• **EXERCISE PROMPT**:
Isolate every line in the records below with "this" in it.

Source data:
>>

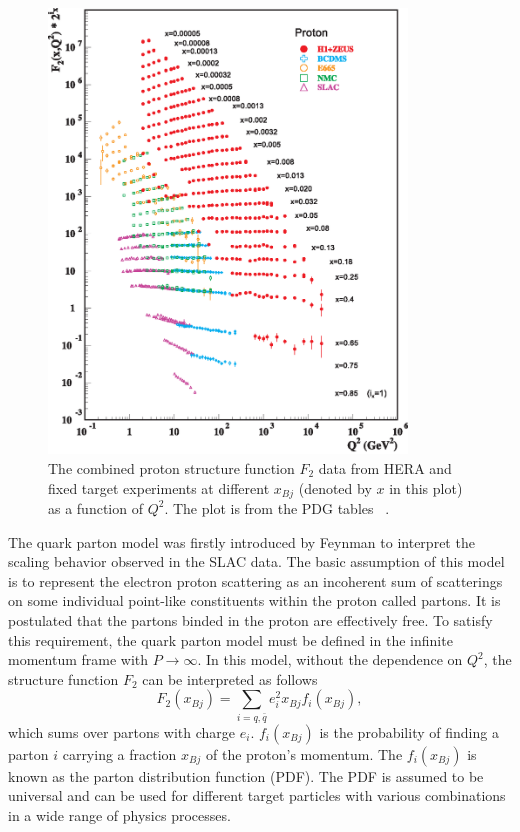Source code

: \begin{figure}
\centering
\includegraphics[width=0.85\textwidth]{plots/chpt2/f2collider_logf2.eps}
\caption[Combined proton structure function F2 distribution from different experiments] {
The combined proton structure function $F_{2}$ data from HERA and fixed target experiments at different $x_{Bj}$ (denoted by $x$ in this plot) as a function of $Q^{2}$. The plot is from the PDG tables ~\cite{Beringer:1900zz}.}
\label{fig:F2_pdg}
\end{figure}

The quark parton model was firstly introduced by Feynman to interpret the
scaling behavior observed in the SLAC data. The basic assumption of this model
is to represent the electron proton scattering as an incoherent sum of
scatterings on some individual point-like constituents within the proton called
partons. It is postulated that the partons binded in the proton are effectively
free. To satisfy this requirement, the quark parton model must be defined in the
infinite momentum frame with $P\rightarrow\infty$. In this model, without the
dependence on $Q^{2}$, the structure function $F_{2}$ can be interpreted as
follows
\begin{equation}
F_{2}(x_{Bj})=\sum_{i=q,\bar{q}}e^{2}_{i}x_{Bj}f_{i}(x_{Bj}),
\label{eqn:F2_QPM}
\end{equation}
which sums over partons with charge $e_{i}$. $f_{i}(x_{Bj})$ is the probability
of finding a parton $i$ carrying a fraction $x_{Bj}$ of the proton's momentum.
The $f_{i}(x_{Bj})$ is known as the parton distribution function (PDF). The PDF
is assumed to be universal and can be used for different target particles with
various combinations in a wide range of physics processes.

<<

• **TASK SOLUTION**:
The combined proton structure function $F_{2}$ data from HERA and fixed target experiments at different $x_{Bj}$ (denoted by $x$ in this plot) as a function of $Q^{2}$. The plot is from the PDG tables ~\cite{Beringer:1900zz}.}
scaling behavior observed in the SLAC data. The basic assumption of this model
free. To satisfy this requirement, the quark parton model must be defined in the
infinite momentum frame with $P\rightarrow\infty$. In this model, without the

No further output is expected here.